Giles Foden of the Guardian details informed speculation about how Bin Laden might have been influenced by Asimov’s Foundation Trilogy, or whether the name Al-Queda might have been a direct translation of the word Foundation. Details the relationship between sci fi novels and terrorist groups with respect to a Japanese doomsday cult, Aum:

In 1995, after the subway attacks, a coded letter arrived at the magazine Takarajima 30. Believed to have been from Aum sympathisers, it gives a sense of how seriously the sect’s members took Asimov and science fiction more generally. The letter, which promised an attack on the Tokaimura nuclear reprocessing plant, embedded its threat in a passage of literary criticism.
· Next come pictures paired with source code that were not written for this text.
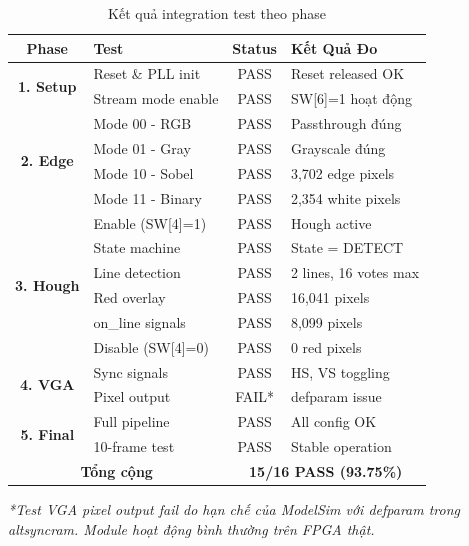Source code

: \documentclass[12pt,a4paper]{report}
\begin{document}
\begin{table}[H]
\centering
\caption{Kết quả integration test theo phase}
\label{tab:integration_test}
\begin{tabular}{|c|l|c|l|}
\hline
\textbf{Phase} & \textbf{Test} & \textbf{Status} & \textbf{Kết Quả Đo} \\
\hline
\multirow{2}{*}{\textbf{1. Setup}} 
& Reset \& PLL init & \cellcolor{passgreen!30}PASS & Reset released OK \\
& Stream mode enable & \cellcolor{passgreen!30}PASS & SW[6]=1 hoạt động \\
\hline
\multirow{4}{*}{\textbf{2. Edge}}
& Mode 00 - RGB & \cellcolor{passgreen!30}PASS & Passthrough đúng \\
& Mode 01 - Gray & \cellcolor{passgreen!30}PASS & Grayscale đúng \\
& Mode 10 - Sobel & \cellcolor{passgreen!30}PASS & 3,702 edge pixels \\
& Mode 11 - Binary & \cellcolor{passgreen!30}PASS & 2,354 white pixels \\
\hline
\multirow{6}{*}{\textbf{3. Hough}}
& Enable (SW[4]=1) & \cellcolor{passgreen!30}PASS & Hough active \\
& State machine & \cellcolor{passgreen!30}PASS & State = DETECT \\
& Line detection & \cellcolor{passgreen!30}PASS & 2 lines, 16 votes max \\
& Red overlay & \cellcolor{passgreen!30}PASS & 16,041 pixels \\
& on\_line signals & \cellcolor{passgreen!30}PASS & 8,099 pixels \\
& Disable (SW[4]=0) & \cellcolor{passgreen!30}PASS & 0 red pixels \\
\hline
\multirow{2}{*}{\textbf{4. VGA}}
& Sync signals & \cellcolor{passgreen!30}PASS & HS, VS toggling \\
& Pixel output & \cellcolor{failred!30}FAIL* & defparam issue \\
\hline
\multirow{2}{*}{\textbf{5. Final}}
& Full pipeline & \cellcolor{passgreen!30}PASS & All config OK \\
& 10-frame test & \cellcolor{passgreen!30}PASS & Stable operation \\
\hline
\multicolumn{2}{|c|}{\textbf{Tổng cộng}} & \multicolumn{2}{c|}{\textbf{15/16 PASS (93.75\%)}} \\
\hline
\end{tabular}
\end{table}

\textit{*Test VGA pixel output fail do hạn chế của ModelSim với defparam trong altsyncram. Module hoạt động bình thường trên FPGA thật.}
\end{document}
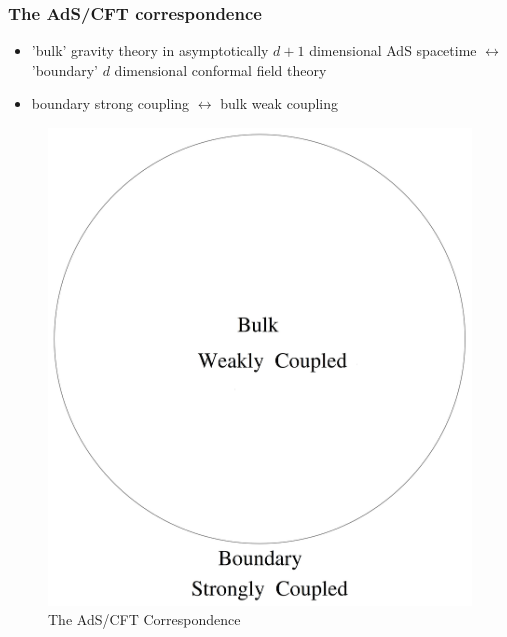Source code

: \documentclass[10pt,aspectratio=169]{beamer}
\begin{document}
\begin{frame}
\frametitle{The AdS/CFT correspondence}

\begin{minipage}[t]{0.48\linewidth}

\begin{itemize}

\item 'bulk' gravity theory in asymptotically $d+1$ dimensional AdS spacetime $\leftrightarrow$ 'boundary' $d$ dimensional conformal field theory

\item boundary strong coupling $\leftrightarrow$ bulk weak coupling

\end{itemize}

\end{minipage}
%
\hfill
%
\begin{minipage}[t]{0.48\linewidth}

\begin{figure}
    \begin{center}
    
        \includegraphics[scale=0.06]{adscft2}    
    
    \end{center}
    \caption{The AdS/CFT Correspondence}
\end{figure}

\end{minipage}

\end{frame}
\end{document}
Shimatsu explains: “The letter was a rebuttal to an essay by Susan Sontag in which she claims the sci-fi film genre is based on a fascination with catastrophe in the age of the bomb. Instead, this critic asserted, science fiction is really about surviving catastrophe, and is therefore optimistic – and the key to the genre is the longing for a sense of scientific community resembling the craft guilds of the past.

“A professor of American literature at one of Tokyo’s top universities, a specialist in science fiction, immediately recognised the passage as the work of literary critic Frederic Jameson. It was obviously selected as a defense of the Aum sect’s effort to build a community of scientists modelled after Isaac Asimov’s Foundation series.”